The Central Belize Corridor (CBC) is an area comprised of mostly private lands, connecting the two main protected forest blocks of Belize: the Rio Bravo Conservation and Management Area (RBCMA) in northern Belize with the Maya Mountain Massif (MMM) forest block in southern Belize. Corridors such as the CBC are essential to safeguarding small, isolated wildlife populations because they provide a route through the landscape that allows the movement of animals between populations ensuring their long term survival.

The ERI through work with Panthera and the UK’s Darwin Initiative have documented that communities consistently agree that as the landscape changes from a forested to an increasingly agricultural landscape along with an increase in population, game animal populations are becoming scarce and communities are being negatively affected by environmental degradation. Therefore, certain activities in the CBC, such as extensive forest clearance, may eventually prevent the movement of animals through the corridor, isolating the south from the north and causing a loss in connectivity. There are many benefits to be gained by looking after the forest and wildlife, for example, game meat for future generations of Belizeans; clean water in the rivers for drinking, crops and fishing and recreation to attract the tourist dollar.

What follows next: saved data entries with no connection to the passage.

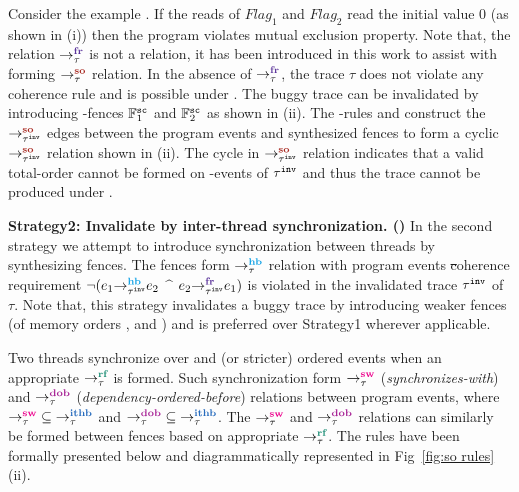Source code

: Consider the example . If the reads of $Flag_1$ and $Flag_2$ 
read the initial value $0$ (as shown in (i)) 
then the program violates mutual exclusion
property. Note that, the relation $\setFR$ is not a \cc relation, it has
been introduced in this work to assist with forming $\setSO$ relation.
In the absence of $\setFR$, the trace $\tau$ does not violate any coherence
rule and is possible under \cc.
%
The buggy trace can be invalidated by introducing \sc-fences $\mathbb{F}^\sc_1$
and $\mathbb{F}^\sc_2$ as shown in (ii). The \lso-rules
 and  
construct the $\so{\inv{\tau}}{}{}$ edges between the program events 
and synthesized fences to form a cyclic $\so{\inv{\tau}}{}{}$ relation 
shown in (ii).
The cycle in $\so{\inv{\tau}}{}{}$ relation indicates that a valid 
total-order cannot be formed on \sc-events of $\inv{\tau}$ and thus the 
trace cannot be produced under \cc.\newline

\noindent
{\bf Strategy2: Invalidate by inter-thread synchronization.
(\wkfence)}\newline
In the second strategy we attempt to introduce synchronization
between threads by synthesizing fences. The fences form
$\setHB$ relation with program events \st coherence
requirement
$\neg(\hb{\inv{\tau}}{e_1}{e_2}$ $\^$ $\fr{\inv{\tau}}{e_2}{e_1})$ is
violated in the invalidated trace $\inv{\tau}$ of $\tau$.
%
Note that, this strategy invalidates a buggy trace by introducing 
weaker fences (of memory orders \rel, \acq and \acqrel) and 
is preferred over Strategy1 wherever applicable.

Two threads synchronize over \rel and \acq (or stricter) ordered
events when an appropriate $\setRF$ is formed. Such synchronization
form $\setSW$ ({\it synchronizes-with}) and $\setDOB$ 
({\it dependency-ordered-before}) relations between program events,
\cite{batty2011mathematizing}\cite{C11}
where $\setSW \subseteq \setITHB$ and $\setDOB \subseteq \setITHB$.
%
The $\setSW$ and $\setDOB$ relations can similarly be formed between
fences based on appropriate $\setRF$. 
The rules have been formally presented 
below and diagrammatically represented in Fig~\ref{fig:so rules}(ii).

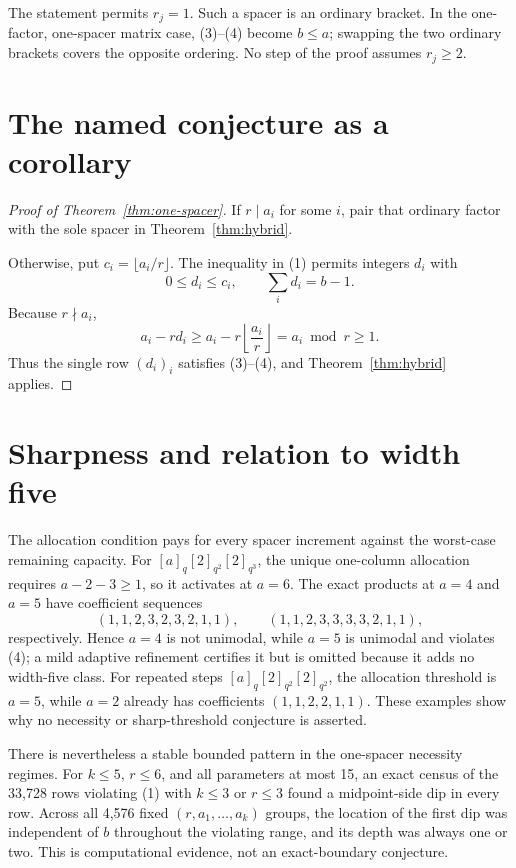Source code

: \documentclass[11pt]{article}
\begin{document}
The statement permits \(r_j=1\).  Such a spacer is an ordinary bracket.  In
the one-factor, one-spacer matrix case, (3)--(4) become \(b\leq a\); swapping
the two ordinary brackets covers the opposite ordering.  No step of the
proof assumes \(r_j\geq2\).

\section{The named conjecture as a corollary}

\begin{proof}[Proof of Theorem~\ref{thm:one-spacer}]
If \(r\mid a_i\) for some \(i\), pair that ordinary factor with the sole
spacer in Theorem~\ref{thm:hybrid}.

Otherwise, put \(c_i=\lfloor a_i/r\rfloor\).  The inequality in (1) permits
integers \(d_i\) with
\[
 0\leq d_i\leq c_i,
 \qquad \sum_i d_i=b-1.
\]
Because \(r\nmid a_i\),
\[
 a_i-rd_i\geq a_i-r\left\lfloor\frac{a_i}{r}\right\rfloor
 =a_i\bmod r\geq1.                                \tag{8}
\]
Thus the single row \((d_i)_i\) satisfies (3)--(4), and
Theorem~\ref{thm:hybrid} applies.
\end{proof}

\section{Sharpness and relation to width five}

The allocation condition pays for every spacer increment against the
worst-case remaining capacity.  For
\([a]_q[2]_{q^2}[2]_{q^3}\), the unique one-column allocation requires
\(a-2-3\geq1\), so it activates at \(a=6\).  The exact products at
\(a=4\) and \(a=5\) have coefficient sequences
\[
 (1,1,2,3,2,3,2,1,1),\qquad
 (1,1,2,3,3,3,3,2,1,1),
\]
respectively.  Hence \(a=4\) is not unimodal, while \(a=5\) is unimodal
and violates (4); a mild adaptive refinement certifies it but is omitted
because it adds no width-five class.  For repeated steps
\([a]_q[2]_{q^2}[2]_{q^2}\), the allocation threshold is \(a=5\), while
\(a=2\) already has coefficients \((1,1,2,2,1,1)\).  These examples show
why no necessity or sharp-threshold conjecture is asserted.

There is nevertheless a stable bounded pattern in the one-spacer necessity
regimes.  For \(k\leq5\), \(r\leq6\), and all parameters at most 15, an
exact census of the 33,728 rows violating (1) with \(k\leq3\) or \(r\leq3\)
found a midpoint-side dip in every row.  Across all 4,576 fixed
\((r,a_1,\ldots,a_k)\) groups, the location of the first dip was independent
of \(b\) throughout the violating range, and its depth was always one or
two.  This is computational evidence, not an exact-boundary conjecture.
\end{document}
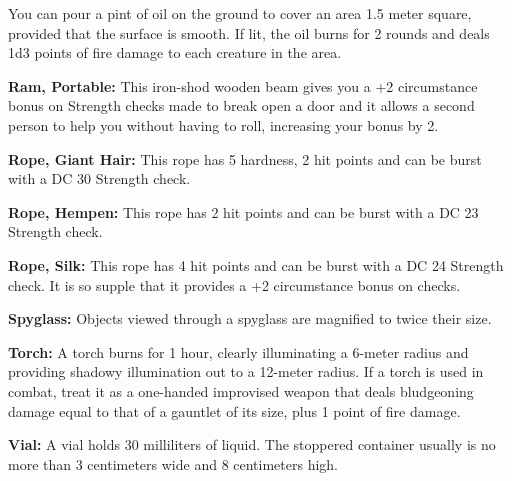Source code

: You can pour a pint of oil on the ground to cover an area 1.5 meter square, provided that the surface is smooth. If lit, the oil burns for 2 rounds and deals 1d3 points of fire damage to each creature in the area.

\textbf{Ram, Portable:} This iron-shod wooden beam gives you a +2 circumstance bonus on Strength checks made to break open a door and it allows a second person to help you without having to roll, increasing your bonus by 2.

\textbf{Rope, Giant Hair:} This rope has 5 hardness, 2 hit points and can be burst with a DC 30 Strength check.

\textbf{Rope, Hempen:} This rope has 2 hit points and can be burst with a DC 23 Strength check.

\textbf{Rope, Silk:} This rope has 4 hit points and can be burst with a DC 24 Strength check. It is so supple that it provides a +2 circumstance bonus on  checks.

\textbf{Spyglass:} Objects viewed through a spyglass are magnified to twice their size.

\textbf{Torch:} A torch burns for 1 hour, clearly illuminating a 6-meter radius and providing shadowy illumination out to a 12-meter radius. If a torch is used in combat, treat it as a one-handed improvised weapon that deals bludgeoning damage equal to that of a gauntlet of its size, plus 1 point of fire damage.

\textbf{Vial:} A vial holds 30 milliliters of liquid. The stoppered container usually is no more than 3 centimeters wide and 8 centimeters high.
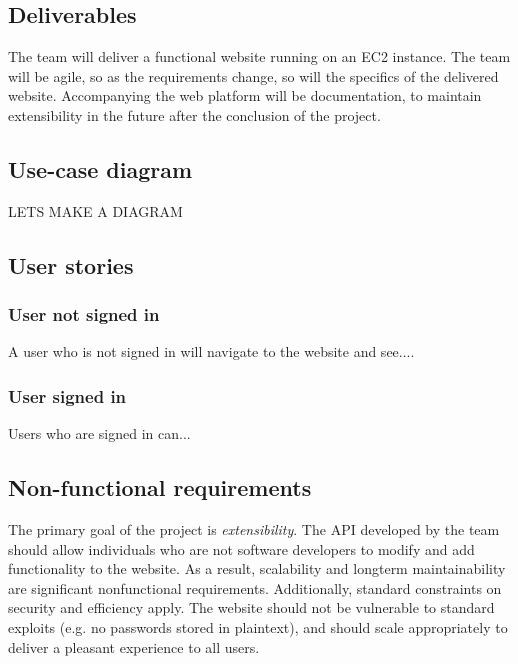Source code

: \documentclass[12pt]{article}
\begin{document}
\begin{spacing}{1.5}
\subsection{Deliverables}
The team will deliver a functional website running on an EC2 instance. The team will be agile, so as the requirements change, so will the specifics of the delivered website. Accompanying the web platform will be documentation, to maintain extensibility in the future after the conclusion of the project.

\subsection{Use-case diagram}
LETS MAKE A DIAGRAM

\subsection{User stories}
\subsubsection{User not signed in}
A user who is not signed in will navigate to the website and see....
\subsubsection{User signed in}
Users who are signed in can...

\subsection{Non-functional requirements}
The primary goal of the project is \emph{extensibility}. The API developed by the team should allow individuals who are not software developers to modify and add functionality to the website. As a result, scalability and longterm maintainability are significant nonfunctional requirements. Additionally, standard constraints on security and efficiency apply. The website should not be vulnerable to standard exploits (e.g. no passwords stored in plaintext), and should scale appropriately to deliver a pleasant experience to all users.

\newpage


\end{spacing}
\end{document}
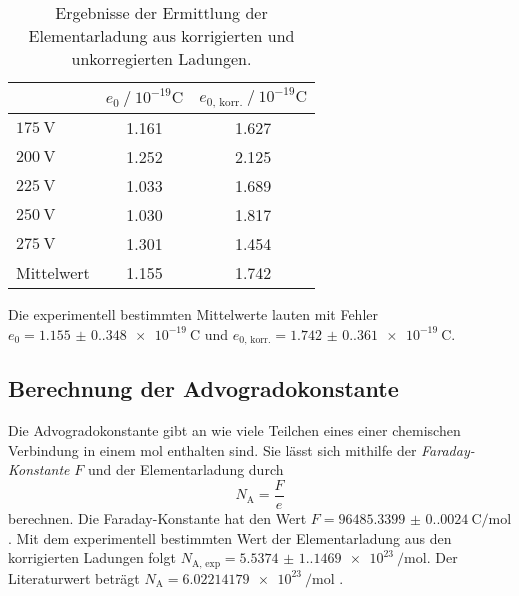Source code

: \begin{table}
    \centering
    \caption{Ergebnisse der Ermittlung der Elementarladung aus korrigierten und unkorregierten Ladungen.}
    \label{tab:elementar}
    \begin{tabular}{l S[table-format = 1.3] S}
      \toprule
        {} & {$e_0 \mathbin{/} 10^{-19} \unit{\coulomb}$} & {$e_{0\text{, korr.}} \mathbin{/} 10^{-19} \unit{\coulomb}$} \\
        \midrule
        {$\qty{175}{\volt}$} & 1.161 & 1.627 \\
        {$\qty{200}{\volt}$} & 1.252 & 2.125 \\
        {$\qty{225}{\volt}$} & 1.033 & 1.689 \\
        {$\qty{250}{\volt}$} & 1.030 & 1.817 \\
        {$\qty{275}{\volt}$} & 1.301 & 1.454 \\
        {Mittelwert}         & 1.155 & 1.742 \\
      \bottomrule
    \end{tabular}
  \end{table}
Die experimentell bestimmten Mittelwerte lauten mit Fehler $e_0 = \qty{1.155(0.348)e-19}{\coulomb}$ und $e_{0 \text{, korr.}} = \qty{1.742(0.361)e-19}{\coulomb}$. 
\subsection{Berechnung der Advogradokonstante}
\label{subsec:Avogadro}
Die Advogradokonstante gibt an wie viele Teilchen eines einer chemischen Verbindung in einem $\unit{\mol}$ enthalten sind.
Sie lässt sich mithilfe der \textit{Faraday-Konstante} $F$ und der Elementarladung durch
\begin{equation*}
    \label{eqn:N_A}
    N_\text{A} = \frac{F}{e}
\end{equation*}
berechnen. Die Faraday-Konstante hat den Wert $F = \qty{96485.3399(0.0024)}{\coulomb\per\mol}$ \cite{Ingenieurwissen}.
Mit dem experimentell bestimmten Wert der Elementarladung aus den korrigierten Ladungen folgt $N_\text{A, exp} = \qty{5.5374(1.1469)e23}{\per\mol}$.
Der Literaturwert beträgt $N_\text{A} = \qty{6.02214179e23}{\per\mol}$ \cite{Ingenieurwissen}.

In order to identify ways in which current and future socio-economic development in the CBC can be compatible with the function of the corridor, the ERI in conjunction with the Ministry of Forestry, Fisheries and Sustainable Development (MFFSD) with support from Panthera and the GIZ Selva Maya Program has initiated conservation action planning for the corridor. Developing a Conservation Action Plan (CAP) is a process that has been used globally to formulate, through consensus, a single vision for the management of an area. The CAP process will bring all stakeholders including land owners, community residents and developers in a series of consultations in which they define and prioritize the targets for management/conservation, the threats to these targets and the strategies that they agree to be a part of implementing in order to meet the targets set.

On May 9, 2013, the Belize Zoo hosted a CBC CAP launch event. In attendance was Minister of Forestry, Fisheries and Sustainable Development, Hon. Lisel Alamilla who along with ERI’s Administrative Director & Science Director (Marine), Dr. Leandra Cho-Ricketts gave opening remarks. Dr. Elma Kay, ERI’s Science Director (Terrestrial) presented on the CBC and the importance of developing a CAP for the area. Chief Executive Officer of the MFFSD, Dr. Wendel Parham, introduced the task force that will be leading the development of the CAP for the corridor. The task force will be responsible for facilitating a series of 5-8 stakeholder consultations and compiling the plan. Members represent 12 organizations and government departments including the ERI, departments of the MFFSD, departments of the Ministry of Natural Resources and Agriculture, Rancho Dolores environmental groups, Community Baboon Sanctuary, Belize Audubon Society, The Nature Conservancy and the Belize Zoo. The event closed with a special recognition of Mrs. Carolyn Carr and Mrs. Carol Foster who contributed a painting and photographs, respectively. These were used to produce the large CBC billboards that can be seen on the Western Highway. Mrs. Rasheda Garcia of the Forest Department gave the vote of thanks.

Scheduled for the remainder of the year are the stakeholder consultations the will culminate in the CAP. Review and launch of the CAP will be completed early next year and will be followed by implementation of the plan.